The expected answer is the set of lines in the data below between the line holding "сборка приложения |" and the line holding "Все классы находятся", inclusive, written out exactly.

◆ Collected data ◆
====
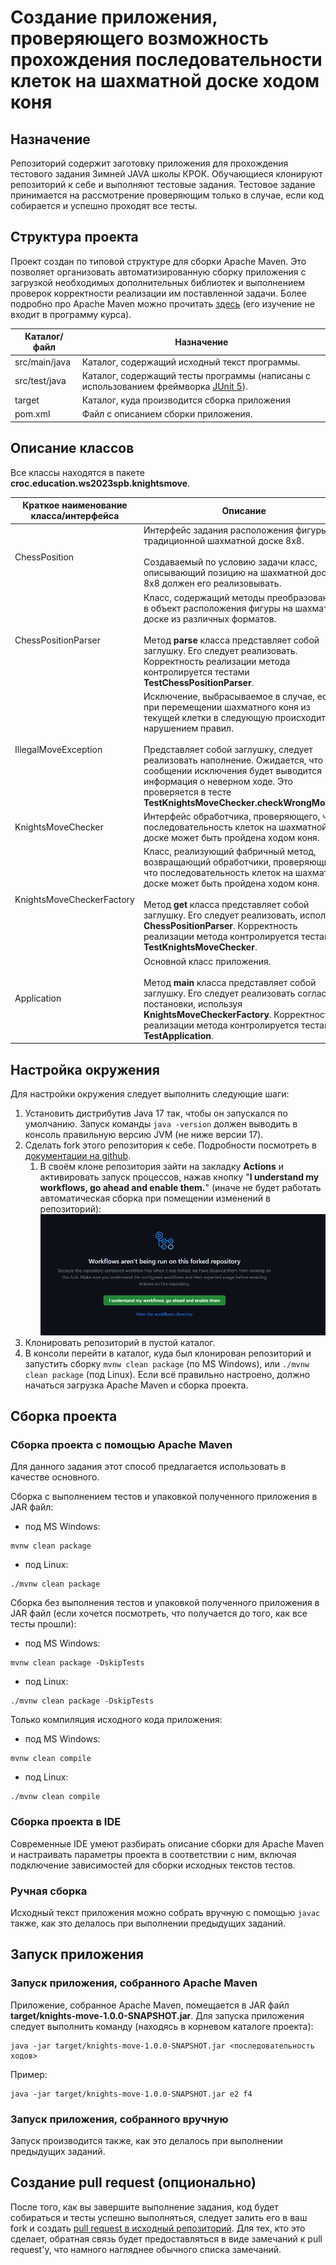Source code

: 
# Создание приложения, проверяющего возможность прохождения последовательности клеток на шахматной доске ходом коня
## Назначение
Репозиторий содержит заготовку приложения для прохождения тестового задания Зимней JAVA школы КРОК. Обучающиеся клонируют репозиторий к себе и выполняют тестовые задания. Тестовое задание принимается на рассмотрение проверяющим только в случае, если код собирается и успешно проходят все тесты.

## Структура проекта
Проект создан по типовой структуре для сборки Apache Maven. Это позволяет организовать автоматизированную сборку приложения с загрузкой необходимых дополнительных библиотек и выполнением проверок корректности реализации им поставленной задачи. Более подробно про Apache Maven можно прочитать [здесь](https://maven.apache.org) (его изучение не входит в программу курса).

| Каталог/файл | Назначение |
| ----- | ----- |
| src/main/java | Каталог, содержащий исходный текст программы. |
| src/test/java | Каталог, содержащий тесты программы (написаны с использованием фреймворка [JUnit 5](https://junit.org/junit5/)). |
| target | Каталог, куда производится сборка приложения |
| pom.xml | Файл с описанием сборки приложения. |

## Описание классов
Все классы находятся в пакете **croc.education.ws2023spb.knightsmove**.

| Краткое наименование класса/интерфейса | Описание |
|------|------|
| ChessPosition | Интерфейс задания расположения фигуры на традиционной шахматной доске 8x8. <br/><br/> Создаваемый по условию задачи класс, описывающий позицию на шахматной доске 8x8 должен его реализовывать. |
| ChessPositionParser | Класс, содержащий методы преобразования в объект расположения фигуры на шахматной доске из различных форматов. <br/><br/> Метод **parse** класса представляет собой заглушку. Его следует реализовать. Корректность реализации метода контролируется тестами **TestChessPositionParser**. |
| IllegalMoveException | Исключение, выбрасываемое в случае, если при перемещении шахматного коня из текущей клетки в следующую происходит с нарушением правил. <br/><br/> Представляет собой заглушку, следует реализовать наполнение. Ожидается, что в сообщении исключения будет выводится информация о неверном ходе. Это проверяется в тесте **TestKnightsMoveChecker.checkWrongMove()**. |
| KnightsMoveChecker | Интерфейс обработчика, проверяющего, что последовательность клеток на шахматной доске может быть пройдена ходом коня. |
| KnightsMoveCheckerFactory | Класс, реализующий фабричный метод, возвращающий обработчики, проверяющие, что последовательность клеток на шахматной доске может быть пройдена ходом коня. <br/><br/> Метод **get** класса представляет собой заглушку. Его следует реализовать, используя **ChessPositionParser**. Корректность реализации метода контролируется тестами **TestKnightsMoveChecker**. |
| Application | Основной класс приложения. <br/><br/> Метод **main** класса представляет собой заглушку. Его следует реализовать согласно постановки, используя **KnightsMoveCheckerFactory**. Корректность реализации метода контролируется тестами **TestApplication**. |

## Настройка окружения
Для настройки окружения следует выполнить следующие шаги:
1. Установить дистрибутив Java 17 так, чтобы он запускался по умолчанию. Запуск команды ``` java -version ``` должен выводить в консоль правильную версию JVM (не ниже версии 17).
1. Сделать fork этого репозитория к себе. Подробности посмотреть в [документации на github](https://docs.github.com/en/get-started/quickstart/fork-a-repo).
    1. В своём клоне репозитория зайти на закладку **Actions** и активировать запуск процессов, нажав кнопку "**I understand my workflows, go ahead and enable them.**" (иначе не будет работать автоматическая сборка при помещении изменений в репозиторий):
<br/>![Экран, где надо нажать кнопку](./.images/repo_actions.png)
1. Клонировать репозиторий в пустой каталог.
1. В консоли перейти в каталог, куда был клонирован репозиторий и запустить сборку ``` mvnw clean package ``` (по MS Windows), или  ``` ./mvnw clean package ``` (под Linux). Если всё правильно настроено, должно начаться загрузка Apache Maven и сборка проекта.

## Сборка проекта
### Сборка проекта с помощью Apache Maven
Для данного задания этот способ предлагается использовать в качестве основного.

Сборка с выполнением тестов и упаковкой полученного приложения в JAR файл:
* под MS Windows:
``` 
mvnw clean package 
```
* под Linux:
``` 
./mvnw clean package 
```

Сборка без выполнения тестов и упаковкой полученного приложения в JAR файл (если хочется посмотреть, что получается до того, как все тесты прошли):
* под MS Windows:
```
mvnw clean package -DskipTests
```
* под Linux:
```
./mvnw clean package -DskipTests
```

Только компиляция исходного кода приложения:
* под MS Windows:
``` 
mvnw clean compile
```
* под Linux:
``` 
./mvnw clean compile
```

### Сборка проекта в IDE
Современные IDE умеют разбирать описание сборки для Apache Maven и настраивать параметры проекта в соответствии с ним, включая подключение зависимостей для сборки исходных текстов тестов.

### Ручная сборка
Исходный текст приложения можно собрать вручную с помощью ```javac``` также, как это делалось при выполнении предыдущих заданий.

## Запуск приложения
### Запуск приложения, собранного Apache Maven
Приложение, собранное Apache Maven, помещается в JAR файл **target/knights-move-1.0.0-SNAPSHOT.jar**.
Для запуска приложения следует выполнить команду (находясь в корневом каталоге проекта):
```
java -jar target/knights-move-1.0.0-SNAPSHOT.jar <последовательность ходов>
```

Пример:
```
java -jar target/knights-move-1.0.0-SNAPSHOT.jar e2 f4
```

### Запуск приложения, собранного вручную
Запуск производится также, как это делалось при выполнении предыдущих заданий.

## Создание pull request (опционально)
После того, как вы завершите выполнение задания, код будет собираться и тесты успешно выполняться, следует залить его в ваш fork и создать [pull request в исходный репозиторий](https://docs.github.com/en/pull-requests/collaborating-with-pull-requests/proposing-changes-to-your-work-with-pull-requests/creating-a-pull-request-from-a-fork). Для тех, кто это сделает, обратная связь будет предоставляться в виде замечаний к pull request'у, что намного нагляднее обычного списка замечаний. 
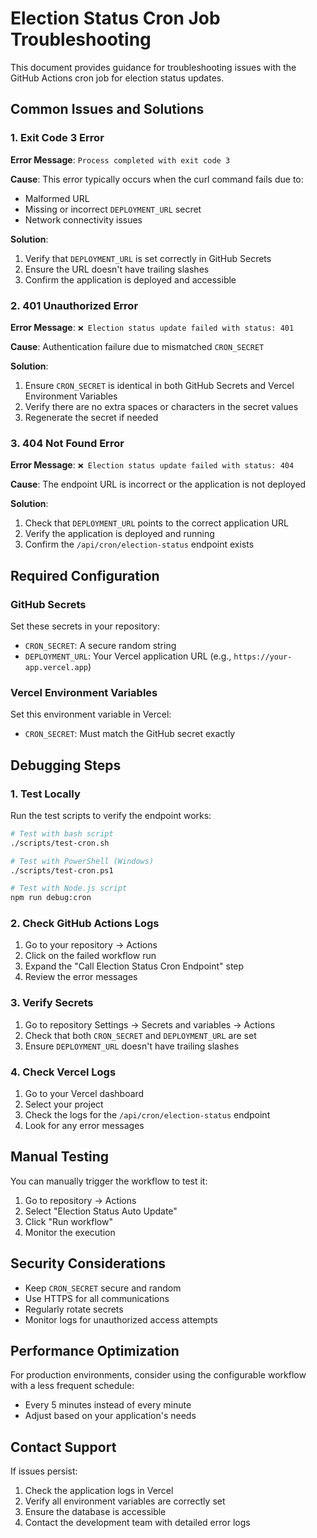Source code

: # Election Status Cron Job Troubleshooting

This document provides guidance for troubleshooting issues with the GitHub Actions cron job for election status updates.

## Common Issues and Solutions

### 1. Exit Code 3 Error

**Error Message**: `Process completed with exit code 3`

**Cause**: This error typically occurs when the curl command fails due to:
- Malformed URL
- Missing or incorrect `DEPLOYMENT_URL` secret
- Network connectivity issues

**Solution**:
1. Verify that `DEPLOYMENT_URL` is set correctly in GitHub Secrets
2. Ensure the URL doesn't have trailing slashes
3. Confirm the application is deployed and accessible

### 2. 401 Unauthorized Error

**Error Message**: `❌ Election status update failed with status: 401`

**Cause**: Authentication failure due to mismatched `CRON_SECRET`

**Solution**:
1. Ensure `CRON_SECRET` is identical in both GitHub Secrets and Vercel Environment Variables
2. Verify there are no extra spaces or characters in the secret values
3. Regenerate the secret if needed

### 3. 404 Not Found Error

**Error Message**: `❌ Election status update failed with status: 404`

**Cause**: The endpoint URL is incorrect or the application is not deployed

**Solution**:
1. Check that `DEPLOYMENT_URL` points to the correct application URL
2. Verify the application is deployed and running
3. Confirm the `/api/cron/election-status` endpoint exists

## Required Configuration

### GitHub Secrets
Set these secrets in your repository:
- `CRON_SECRET`: A secure random string
- `DEPLOYMENT_URL`: Your Vercel application URL (e.g., `https://your-app.vercel.app`)

### Vercel Environment Variables
Set this environment variable in Vercel:
- `CRON_SECRET`: Must match the GitHub secret exactly

## Debugging Steps

### 1. Test Locally
Run the test scripts to verify the endpoint works:

```bash
# Test with bash script
./scripts/test-cron.sh

# Test with PowerShell (Windows)
./scripts/test-cron.ps1

# Test with Node.js script
npm run debug:cron
```

### 2. Check GitHub Actions Logs
1. Go to your repository → Actions
2. Click on the failed workflow run
3. Expand the "Call Election Status Cron Endpoint" step
4. Review the error messages

### 3. Verify Secrets
1. Go to repository Settings → Secrets and variables → Actions
2. Check that both `CRON_SECRET` and `DEPLOYMENT_URL` are set
3. Ensure `DEPLOYMENT_URL` doesn't have trailing slashes

### 4. Check Vercel Logs
1. Go to your Vercel dashboard
2. Select your project
3. Check the logs for the `/api/cron/election-status` endpoint
4. Look for any error messages

## Manual Testing

You can manually trigger the workflow to test it:
1. Go to repository → Actions
2. Select "Election Status Auto Update"
3. Click "Run workflow"
4. Monitor the execution

## Security Considerations

- Keep `CRON_SECRET` secure and random
- Use HTTPS for all communications
- Regularly rotate secrets
- Monitor logs for unauthorized access attempts

## Performance Optimization

For production environments, consider using the configurable workflow with a less frequent schedule:
- Every 5 minutes instead of every minute
- Adjust based on your application's needs

## Contact Support

If issues persist:
1. Check the application logs in Vercel
2. Verify all environment variables are correctly set
3. Ensure the database is accessible
4. Contact the development team with detailed error logs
====
◆ SOLUTION TO THIS PROBLEM ◆
| target | Каталог, куда производится сборка приложения |
| pom.xml | Файл с описанием сборки приложения. |

## Описание классов
Все классы находятся в пакете **croc.education.ws2023spb.knightsmove**.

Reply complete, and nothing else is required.